Fundraisers – your caring stewardship might ease a donor’s loneliness
I was shocked to learn that at any given time 1 in 5, or 60 million Americans, suffer from loneliness. This figure comes from the research of University of Chicago psychology professor John T. Cacioppo, PhD, coauthor of Loneliness: Human Nature and the Need for Social Connection.
In an article for O Magazine, Sanjay Gupta, MD describes loneliness as “acute bouts of melancholy we all feel from time to time, as well as a chronic lack of intimacy—a yearning for someone to truly know you, get you, see you—that can leave people feeling seriously unmoored.”
Could it also be 1 in 5 of our donors are experiencing this same loneliness as well?
If that is true, then it adds an importance to caring for our donors beyond the potential return in gifts to our organizations.
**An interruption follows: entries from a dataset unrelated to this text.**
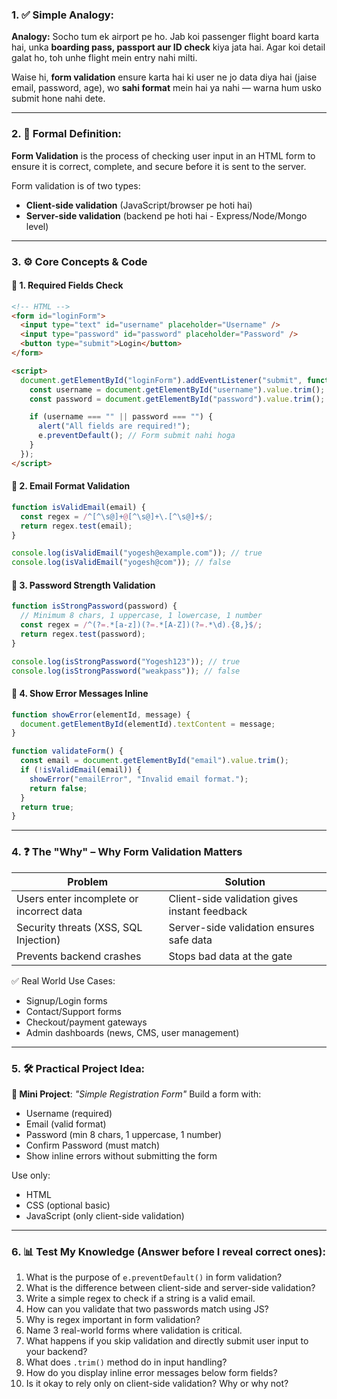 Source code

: ### 1. ✅ Simple Analogy:

**Analogy:**
Socho tum ek airport pe ho. Jab koi passenger flight board karta hai, unka **boarding pass, passport aur ID check** kiya jata hai. Agar koi detail galat ho, toh unhe flight mein entry nahi milti.

Waise hi, **form validation** ensure karta hai ki user ne jo data diya hai (jaise email, password, age), wo **sahi format** mein hai ya nahi — warna hum usko submit hone nahi dete.

---

### 2. 📘 Formal Definition:

**Form Validation** is the process of checking user input in an HTML form to ensure it is correct, complete, and secure before it is sent to the server.

Form validation is of two types:

- **Client-side validation** (JavaScript/browser pe hoti hai)
- **Server-side validation** (backend pe hoti hai - Express/Node/Mongo level)

---

### 3. ⚙️ Core Concepts & Code

#### 🔹 1. Required Fields Check

```html
<!-- HTML -->
<form id="loginForm">
  <input type="text" id="username" placeholder="Username" />
  <input type="password" id="password" placeholder="Password" />
  <button type="submit">Login</button>
</form>

<script>
  document.getElementById("loginForm").addEventListener("submit", function (e) {
    const username = document.getElementById("username").value.trim();
    const password = document.getElementById("password").value.trim();

    if (username === "" || password === "") {
      alert("All fields are required!");
      e.preventDefault(); // Form submit nahi hoga
    }
  });
</script>
```

#### 🔹 2. Email Format Validation

```js
function isValidEmail(email) {
  const regex = /^[^\s@]+@[^\s@]+\.[^\s@]+$/;
  return regex.test(email);
}

console.log(isValidEmail("yogesh@example.com")); // true
console.log(isValidEmail("yogesh@com")); // false
```

#### 🔹 3. Password Strength Validation

```js
function isStrongPassword(password) {
  // Minimum 8 chars, 1 uppercase, 1 lowercase, 1 number
  const regex = /^(?=.*[a-z])(?=.*[A-Z])(?=.*\d).{8,}$/;
  return regex.test(password);
}

console.log(isStrongPassword("Yogesh123")); // true
console.log(isStrongPassword("weakpass")); // false
```

#### 🔹 4. Show Error Messages Inline

```js
function showError(elementId, message) {
  document.getElementById(elementId).textContent = message;
}

function validateForm() {
  const email = document.getElementById("email").value.trim();
  if (!isValidEmail(email)) {
    showError("emailError", "Invalid email format.");
    return false;
  }
  return true;
}
```

---

### 4. ❓ The "Why" – Why Form Validation Matters

| Problem                                  | Solution                                      |
| ---------------------------------------- | --------------------------------------------- |
| Users enter incomplete or incorrect data | Client-side validation gives instant feedback |
| Security threats (XSS, SQL Injection)    | Server-side validation ensures safe data      |
| Prevents backend crashes                 | Stops bad data at the gate                    |

✅ Real World Use Cases:

- Signup/Login forms
- Contact/Support forms
- Checkout/payment gateways
- Admin dashboards (news, CMS, user management)

---

### 5. 🛠️ Practical Project Idea:

**🧪 Mini Project**: _"Simple Registration Form"_
Build a form with:

- Username (required)
- Email (valid format)
- Password (min 8 chars, 1 uppercase, 1 number)
- Confirm Password (must match)
- Show inline errors without submitting the form

Use only:

- HTML
- CSS (optional basic)
- JavaScript (only client-side validation)

---

### 6. 📊 Test My Knowledge (Answer before I reveal correct ones):

1. What is the purpose of `e.preventDefault()` in form validation?
2. What is the difference between client-side and server-side validation?
3. Write a simple regex to check if a string is a valid email.
4. How can you validate that two passwords match using JS?
5. Why is regex important in form validation?
6. Name 3 real-world forms where validation is critical.
7. What happens if you skip validation and directly submit user input to your backend?
8. What does `.trim()` method do in input handling?
9. How do you display inline error messages below form fields?
10. Is it okay to rely only on client-side validation? Why or why not?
It should make you pause and think again about dashing off that aseptic thank you letter – bereft of emotion or personal connection. Or give you another reason to get out the door to regularly visit your donors and genuinely care about how they are doing
“Reaching out, even in the smallest ways, can inch us closer to more meaningful relationships, which research shows can prevent much of the damage social isolation causes.” Dr. Gupta.
[…] The Cause & Effect blog, noting a study on loneliness, pointed this out recently, at Fundraisers — your caring stewardship might ease a donor’s loneliness. […]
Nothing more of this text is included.